┏━━

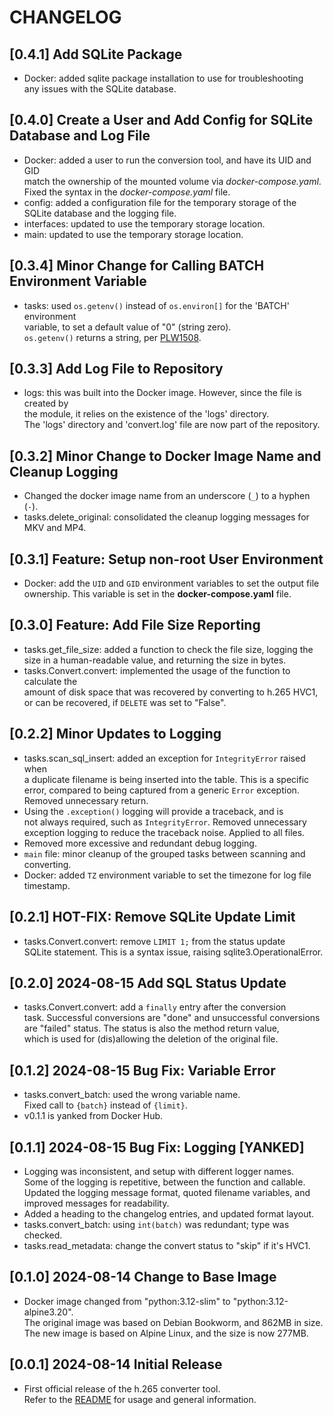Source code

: # CHANGELOG

## [0.4.1] Add SQLite Package
- Docker: added sqlite package installation to use for troubleshooting  
  any issues with the SQLite database.

## [0.4.0] Create a User and Add Config for SQLite Database and Log File
- Docker: added a user to run the conversion tool, and have its UID and GID  
  match the ownership of the mounted volume via *docker-compose.yaml*.  
  Fixed the syntax in the *docker-compose.yaml* file.
- config: added a configuration file for the temporary storage of the  
  SQLite database and the logging file.
- interfaces: updated to use the temporary storage location.
- main: updated to use the temporary storage location.

## [0.3.4] Minor Change for Calling BATCH Environment Variable
- tasks: used `os.getenv()` instead of `os.environ[]` for the 'BATCH' environment  
  variable, to set a default value of "0" (string zero).  
  `os.getenv()` returns a string, per [PLW1508](https://docs.astral.sh/ruff/rules/invalid-envvar-default/).

## [0.3.3] Add Log File to Repository
- logs: this was built into the Docker image. However, since the file is created by  
  the module, it relies on the existence of the 'logs' directory.  
  The 'logs' directory and 'convert.log' file are now part of the repository.

## [0.3.2] Minor Change to Docker Image Name and Cleanup Logging
- Changed the docker image name from an underscore (`_`) to a hyphen (`-`).
- tasks.delete_original: consolidated the cleanup logging messages for MKV and MP4.

## [0.3.1] Feature: Setup non-root User Environment
- Docker: add the `UID` and `GID` environment variables to set the output file  
  ownership. This variable is set in the **docker-compose.yaml** file.

## [0.3.0] Feature: Add File Size Reporting
- tasks.get_file_size: added a function to check the file size, logging the  
  size in a human-readable value, and returning the size in bytes.
- tasks.Convert.convert: implemented the usage of the function to calculate the  
  amount of disk space that was recovered by converting to h.265 HVC1,  
  or can be recovered, if `DELETE` was set to "False".

## [0.2.2] Minor Updates to Logging
- tasks.scan_sql_insert: added an exception for `IntegrityError` raised when  
  a duplicate filename is being inserted into the table. This is a specific  
  error, compared to being captured from a generic `Error` exception.  
  Removed unnecessary return.
- Using the `.exception()` logging will provide a traceback, and is  
  not always required, such as `IntegrityError`. Removed unnecessary  
  exception logging to reduce the traceback noise. Applied to all files.
- Removed more excessive and redundant debug logging.
- `main` file: minor cleanup of the grouped tasks between scanning and converting.
- Docker: added `TZ` environment variable to set the timezone for log file timestamp.

## [0.2.1] HOT-FIX: Remove SQLite Update Limit
- tasks.Convert.convert: remove `LIMIT 1;` from the status update  
  SQLite statement. This is a syntax issue, raising sqlite3.OperationalError.

## [0.2.0] 2024-08-15 Add SQL Status Update
- tasks.Convert.convert: add a `finally` entry after the conversion  
  task. Successful conversions are "done" and unsuccessful conversions  
  are "failed" status. The status is also the method return value,  
  which is used for (dis)allowing the deletion of the original file.

## [0.1.2] 2024-08-15 Bug Fix: Variable Error
- tasks.convert_batch: used the wrong variable name.  
  Fixed call to `{batch}` instead of `{limit}`.
- v0.1.1 is yanked from Docker Hub.

## [0.1.1] 2024-08-15 Bug Fix: Logging [YANKED]
- Logging was inconsistent, and setup with different logger names.  
  Some of the logging is repetitive, between the function and callable.  
  Updated the logging message format, quoted filename variables, and  
  improved messages for readability.
- Added a heading to the changelog entries, and updated format layout.
- tasks.convert_batch: using `int(batch)` was redundant; type was checked.
- tasks.read_metadata: change the convert status to "skip" if it's HVC1.

## [0.1.0] 2024-08-14 Change to Base Image
- Docker image changed from "python:3.12-slim" to "python:3.12-alpine3.20".  
  The original image was based on Debian Bookworm, and 862MB in size.  
  The new image is based on Alpine Linux, and the size is now 277MB.

## [0.0.1] 2024-08-14 Initial Release
- First official release of the h.265 converter tool.  
  Refer to the [README](README.md) for usage and general information.
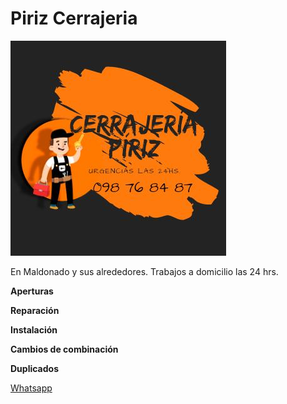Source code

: # Piriz Cerrajeria
![Image](https://raw.githubusercontent.com/rodrigocerrajeria/cerrajeriapiriz.github.io/gh-pages/logo_chico.png)

En Maldonado y sus alrededores. Trabajos a domicilio las 24 hrs.

**Aperturas**

**Reparación**

**Instalación**

**Cambios de combinación**

**Duplicados**

[Whatsapp](https://api.whatsapp.com/send?phone=+59898768487)
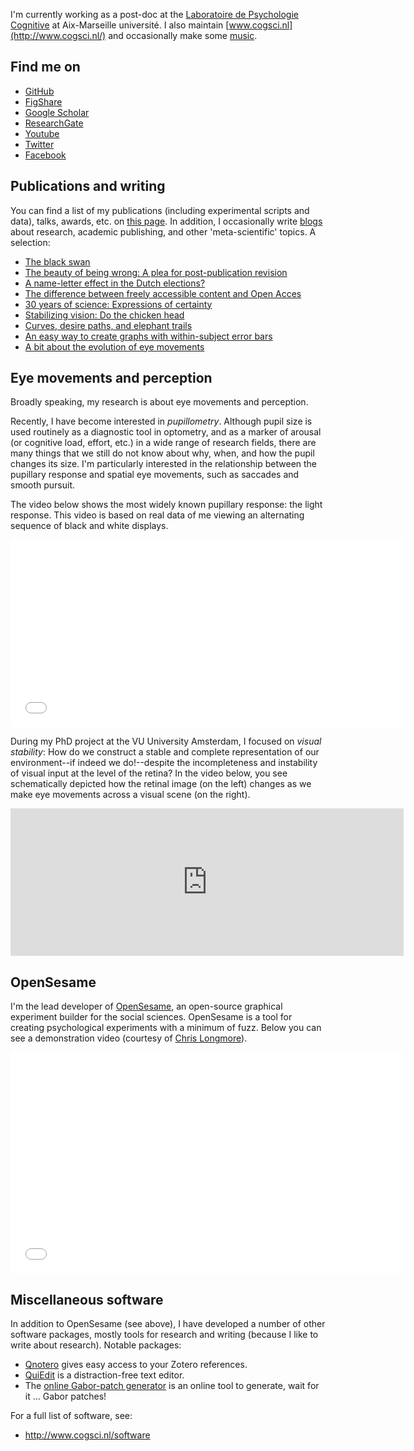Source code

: I'm currently working as a post-doc at the [Laboratoire de Psychologie Cognitive](http://gsite.univ-provence.fr/gsite/document.php?pagendx=1031&project=lpc) at Aix-Marseille université. I also maintain [www.cogsci.nl](http://www.cogsci.nl/) and occasionally make some [music](/smathot/music).

## Find me on

- [GitHub](https://github.com/smathot/)
- [FigShare](http://figshare.com/authors/Sebastiaan%20Math%C3%B4t/396735)
- [Google Scholar](http://scholar.google.nl/citations?user=zVrwyHMAAAAJ)
- [ResearchGate](https://www.researchgate.net/profile/Sebastiaan_Mathot)
- [Youtube](https://www.youtube.com/user/ceebassmusic)
- [Twitter](https://twitter.com/cogscinl)
- [Facebook](https://www.facebook.com/cognitivescience)

## Publications and writing

You can find a list of my publications (including experimental scripts and data), talks, awards, etc. on [this page](/smathot/publications-and-awards). In addition, I occasionally write [blogs](/blog) about research, academic publishing, and other 'meta-scientific' topics. A selection:
	
- [The black swan](http://www.cogsci.nl/blog/miscellaneous/217-the-black-swan)
- [The beauty of being wrong: A plea for post-publication revision](http://www.cogsci.nl/blog/miscellaneous/207-the-beauty-of-being-wrong-a-plea-for-post-publication-revision)
- [A name-letter effect in the Dutch elections?](http://www.cogsci.nl/blog/miscellaneous/206-a-name-letter-effect-in-the-dutch-elections)
- [The difference between freely accessible content and Open Acces](http://www.cogsci.nl/blog/miscellaneous/192-the-difference-between-freely-accessible-content-and-open-access)
- [30 years of science: Expressions of certainty](http://www.cogsci.nl/blog/miscellaneous/180-30-years-of-science-expressions-of-certainty)
- [Stabilizing vision: Do the chicken head](http://www.cogsci.nl/blog/bird-brains-and-fish-eyes/177-stabilizing-vision-do-the-chicken-head)
- [Curves, desire paths, and elephant trails](http://www.cogsci.nl/blog/miscellaneous/167-curves-desire-paths-and-elephant-trails)
- [An easy way to create graphs with within-subject error bars](http://www.cogsci.nl/blog/tutorials/156-an-easy-way-to-create-graphs-with-within-subject-error-bars)
- [A bit about the evolution of eye movements](http://www.cogsci.nl/blog/bird-brains-and-fish-eyes/148-a-bit-about-the-evolution-of-eye-movements)

## Eye movements and perception

Broadly speaking, my research is about eye movements and perception. 

Recently, I have become interested in *pupillometry*. Although pupil size is used routinely as a diagnostic tool in optometry, and as a marker of arousal (or cognitive load, effort, etc.) in a wide range of research fields, there are many things that we still do not know about why, when, and how the pupil changes its size. I'm particularly interested in the relationship between the pupillary response and spatial eye movements, such as saccades and smooth pursuit.

The video below shows the most widely known pupillary response: the light response. This video is based on real data of me viewing an alternating sequence of black and white displays.

<iframe width="629" height="300" src="//www.youtube.com/embed/QLCxJKJMZuE" frameborder="0" allowfullscreen></iframe>

During my PhD project at the VU University Amsterdam, I focused on *visual stability*: How do we construct a stable and complete representation of our environment--if indeed we do!--despite the incompleteness and instability of visual input at the level of the retina? In the video below, you see schematically depicted how the retinal image (on the left) changes as we make eye movements across a visual scene (on the right).

<iframe src="http://player.vimeo.com/video/22486450?title=0&amp;byline=0&amp;portrait=0&amp;color=73d216" mce_src="http://player.vimeo.com/video/22486450?title=0&amp;byline=0&amp;portrait=0&amp;color=73d216" frameborder="0" height="236" width="629"></iframe>

## OpenSesame

I'm the lead developer of [OpenSesame](http://osdoc.cogsci.nl/), an open-source graphical experiment builder for the social sciences. OpenSesame is a tool for creating psychological experiments with a minimum of fuzz. Below you can see a demonstration video (courtesy of [Chris Longmore](http://www.chrislongmore.co.uk/)).

<iframe width="629" height="354" src="//www.youtube.com/embed/-zMH65re1m0" frameborder="0" allowfullscreen></iframe>

## Miscellaneous software

In addition to OpenSesame (see above), I have developed a number of other software packages, mostly tools for research and writing (because I like to write about research). Notable packages:

- [Qnotero](http://www.cogsci.nl/software/qnotero) gives easy access to your Zotero references.
- [QuiEdit](http://www.cogsci.nl/software/quiedit) is a distraction-free text editor.
- The [online Gabor-patch generator](http://www.cogsci.nl/software/online-gabor-patch-generator) is an online tool to generate, wait for it ... Gabor patches!

For a full list of software, see:

- <http://www.cogsci.nl/software>





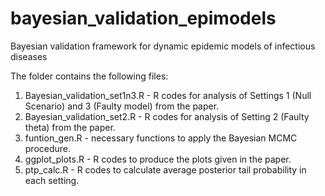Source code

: # bayesian_validation_epimodels

Bayesian validation framework for dynamic epidemic models of infectious diseases

The folder contains the following files:

1. Bayesian_validation_set1n3.R - R codes for analysis of Settings 1 (Null Scenario) and 3 (Faulty model) from the paper.
2. Bayesian_validation_set2.R - R codes for analysis of Setting 2 (Faulty theta) from the paper.
3. funtion_gen.R - necessary functions to apply the Bayesian MCMC procedure.
4. ggplot_plots.R - R codes to produce the plots given in the paper.
5. ptp_calc.R - R codes to calculate average posterior tail probability in each setting. 
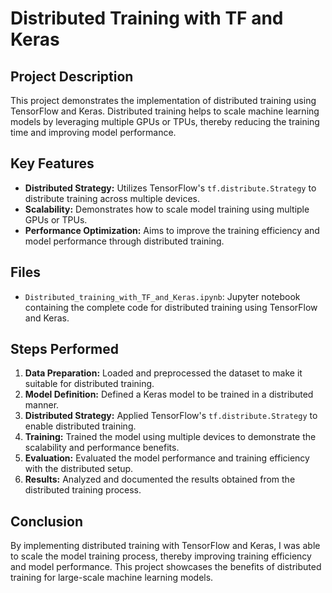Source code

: # Distributed Training with TF and Keras

## Project Description

This project demonstrates the implementation of distributed training using TensorFlow and Keras. Distributed training helps to scale machine learning models by leveraging multiple GPUs or TPUs, thereby reducing the training time and improving model performance.

## Key Features

- **Distributed Strategy:** Utilizes TensorFlow's `tf.distribute.Strategy` to distribute training across multiple devices.
- **Scalability:** Demonstrates how to scale model training using multiple GPUs or TPUs.
- **Performance Optimization:** Aims to improve the training efficiency and model performance through distributed training.

## Files

- `Distributed_training_with_TF_and_Keras.ipynb`: Jupyter notebook containing the complete code for distributed training using TensorFlow and Keras.

## Steps Performed

1. **Data Preparation:** Loaded and preprocessed the dataset to make it suitable for distributed training.
2. **Model Definition:** Defined a Keras model to be trained in a distributed manner.
3. **Distributed Strategy:** Applied TensorFlow's `tf.distribute.Strategy` to enable distributed training.
4. **Training:** Trained the model using multiple devices to demonstrate the scalability and performance benefits.
5. **Evaluation:** Evaluated the model performance and training efficiency with the distributed setup.
6. **Results:** Analyzed and documented the results obtained from the distributed training process.

## Conclusion

By implementing distributed training with TensorFlow and Keras, I was able to scale the model training process, thereby improving training efficiency and model performance. This project showcases the benefits of distributed training for large-scale machine learning models.
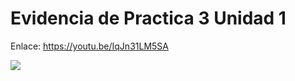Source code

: # Evidencia de Practica 3 Unidad 1

Enlace: https://youtu.be/IqJn31LM5SA

[![](https://markdown-videos.deta.dev/youtube/IqJn31LM5SA)](https://youtu.be/IqJn31LM5SA)
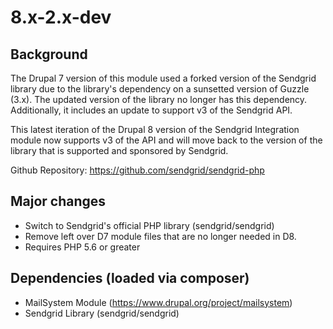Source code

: 8.x-2.x-dev
================================================================================

Background
--------------------------------------------------------------------------------
The Drupal 7 version of this module used a forked version of the Sendgrid
library due to the library's dependency on a sunsetted version of Guzzle (3.x).
The updated version of the library no longer has this dependency. Additionally,
it includes an update to support v3 of the Sendgrid API.

This latest iteration of the Drupal 8 version of the Sendgrid Integration
module now supports v3 of the API and will move back to the version of the
library that is supported and sponsored by Sendgrid.

Github Repository:
https://github.com/sendgrid/sendgrid-php

Major changes
--------------------------------------------------------------------------------
* Switch to Sendgrid's official PHP library (sendgrid/sendgrid)
* Remove left over D7 module files that are no longer needed in D8.
* Requires PHP 5.6 or greater

Dependencies (loaded via composer)
--------------------------------------------------------------------------------
* MailSystem Module (https://www.drupal.org/project/mailsystem)
* Sendgrid Library (sendgrid/sendgrid)
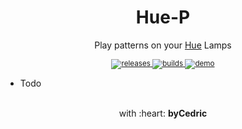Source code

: <div align="center">
  <h1>Hue-P</h1>
  <p>Play patterns on your <a href="https://meethue.com">Hue</a> Lamps</p>
  <sup>
    <a href="https://github.com/bycedric/hue-p/releases">
      <img src="https://img.shields.io/github/package-json/v/bycedric/hue-p?style=flat-square" alt="releases" />
    </a>
    <a href="https://github.com/bycedric/hue-p/actions">
      <img src="https://img.shields.io/github/workflow/status/byCedric/hue-p/Deploy/master.svg?style=flat-square" alt="builds" />
    </a>
    <a href="https://exp.host/@bycedric/hue-p">
      <img src="https://img.shields.io/badge/demo-expo.io-lightgrey.svg?style=flat-square" alt="demo" />
    </a>
  </sup>
  <br />
  <!-- <p align="center">
      <a href="https://github.com/byCedric/use-expo#usage"><b>Usage</b></a>
      &nbsp;&nbsp;&mdash;&nbsp;&nbsp;
      <a href="https://github.com/byCedric/use-expo/blob/master/CHANGELOG.md"><b>Changelog</b></a>
  </p>
  <br /> -->
</div>

- Todo

<div align="center">
  <br />
  with :heart: <strong>byCedric</strong>
  <br />
</div>
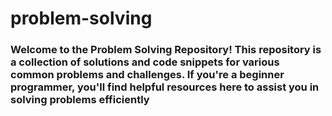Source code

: # problem-solving

### Welcome to the Problem Solving Repository! This repository is a collection of solutions and code snippets for various common problems and challenges. If you're a beginner programmer, you'll find helpful resources here to assist you in solving problems efficiently
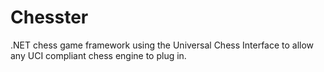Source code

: Chesster
========

.NET chess game framework using the Universal Chess Interface to allow any UCI compliant chess engine to plug in.
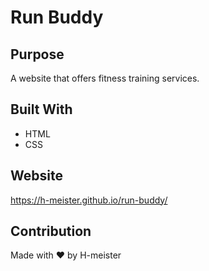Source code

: # Run Buddy

## Purpose
A website that offers fitness training services.

## Built With
* HTML
* CSS

## Website
https://h-meister.github.io/run-buddy/

## Contribution
Made with ❤️ by H-meister
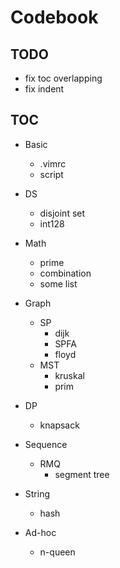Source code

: # Codebook

## TODO

* fix toc overlapping
* fix indent

## TOC
* Basic
	* .vimrc
	* script

* DS
	* disjoint set
	* int128

* Math
	* prime
	* combination
	* some list

* Graph
	* SP
		* dijk
		* SPFA
		* floyd
	* MST
		* kruskal
		* prim

* DP
	* knapsack

* Sequence
	* RMQ
		* segment tree

* String
	* hash

* Ad-hoc
	* n-queen
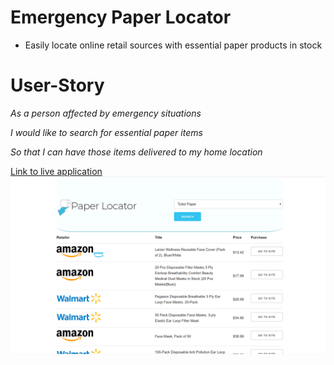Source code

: # Emergency Paper Locator
* Easily locate online retail sources with essential paper products in stock

# User-Story

_As a person affected by emergency situations_

_I would like to search for essential paper items_

_So that I can have those items delivered to my home location_

<a href="https://kevin-ivy.github.io/dm-emergency-paper-locator">Link to live application</a>
<img src="./assets/images/Screenshot (11).png" alt="Screenshot">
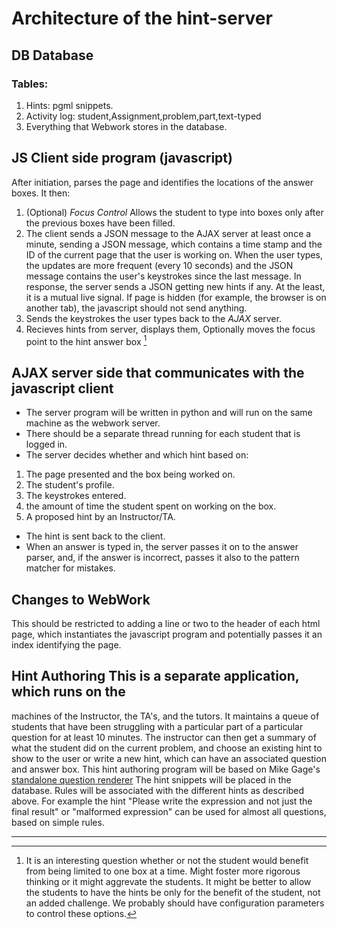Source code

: Architecture of the hint-server
===============================

## **DB** Database ##
### Tables: ###
1. Hints: pgml snippets.
2. Activity log: student,Assignment,problem,part,text-typed
3. Everything that Webwork stores in the database.

## **JS** Client side program (javascript) ##
After initiation, parses the page and identifies the locations of the
answer boxes. It then:

1. (Optional) _Focus Control_ Allows the student to type into boxes
only after the previous boxes have been filled.
2. The client sends a JSON message to the AJAX server at least once a
minute, sending a JSON message, which contains a time stamp and the ID
of the current page that the user is working on. When the user types,
the updates are more frequent (every 10 seconds) and the JSON message
contains the user's keystrokes since the last message.  In response,
the server sends a JSON getting new hints if any. At the least, it is
a mutual live signal. If page is hidden (for example, the browser is
on another tab), the javascript should not send anything.
3. Sends the keystrokes the user types back to the _AJAX_ server.
4. Recieves hints from server, displays them, Optionally moves the
focus point to the hint answer box [^1]

## **AJAX** server side that communicates with the javascript client ##
* The server program will be written in python and will run on the same
machine as the webwork server.
* There should be a separate thread running for each student that is
logged in.
* The server decides whether and which hint based on:
 1. The page presented and the box being worked on.
 2. The student's profile.
 3. The keystrokes entered.
 4. the amount of time the student spent on working on the box.
 5. A proposed hint by an Instructor/TA.
* The hint is sent back to the client.
* When an answer is typed in, the server passes it on to the answer
  parser, and, if the answer is incorrect, passes it also to the
  pattern matcher for mistakes.

## Changes to WebWork ##
This should be restricted to adding a line or two to the header of
each html page, which instantiates the javascript program and
potentially passes it an index identifying the page.

## Hint Authoring This is a separate application, which runs on the
machines of the Instructor, the TA's, and the tutors. It maintains a
queue of students that have been struggling with a particular part of
a particular question for at least 10 minutes. The instructor can then
get a summary of what the student did on the current problem, and
choose an existing hint to show to the user or write a new hint, which
can have an associated question and answer box. This hint authoring
program will be based on Mike Gage's
[standalone question renderer](https://github.com/mgage/standalone-question-renderer.git)
The hint snippets will be placed in the database. Rules will be
associated with the different hints as described above. For example
the hint "Please write the expression and not just the final result"
or "malformed expression" can be used for almost all questions, based
on simple rules.


* * * * *
[^1]: It is an interesting question whether or not the student would
benefit from being limited to one box at a time. Might foster more
rigorous thinking or it might aggrevate the students. It might be
better to allow the students to have the hints be only for the benefit
of the student, not an added challenge. We probably should have
configuration parameters to control these options.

┗━━

_EXERCISE DIRECTIONS_.
For every line of the records that has the word "associated" in it, make a copy.

_REPLY_.
can have an associated question and answer box. This hint authoring
associated with the different hints as described above. For example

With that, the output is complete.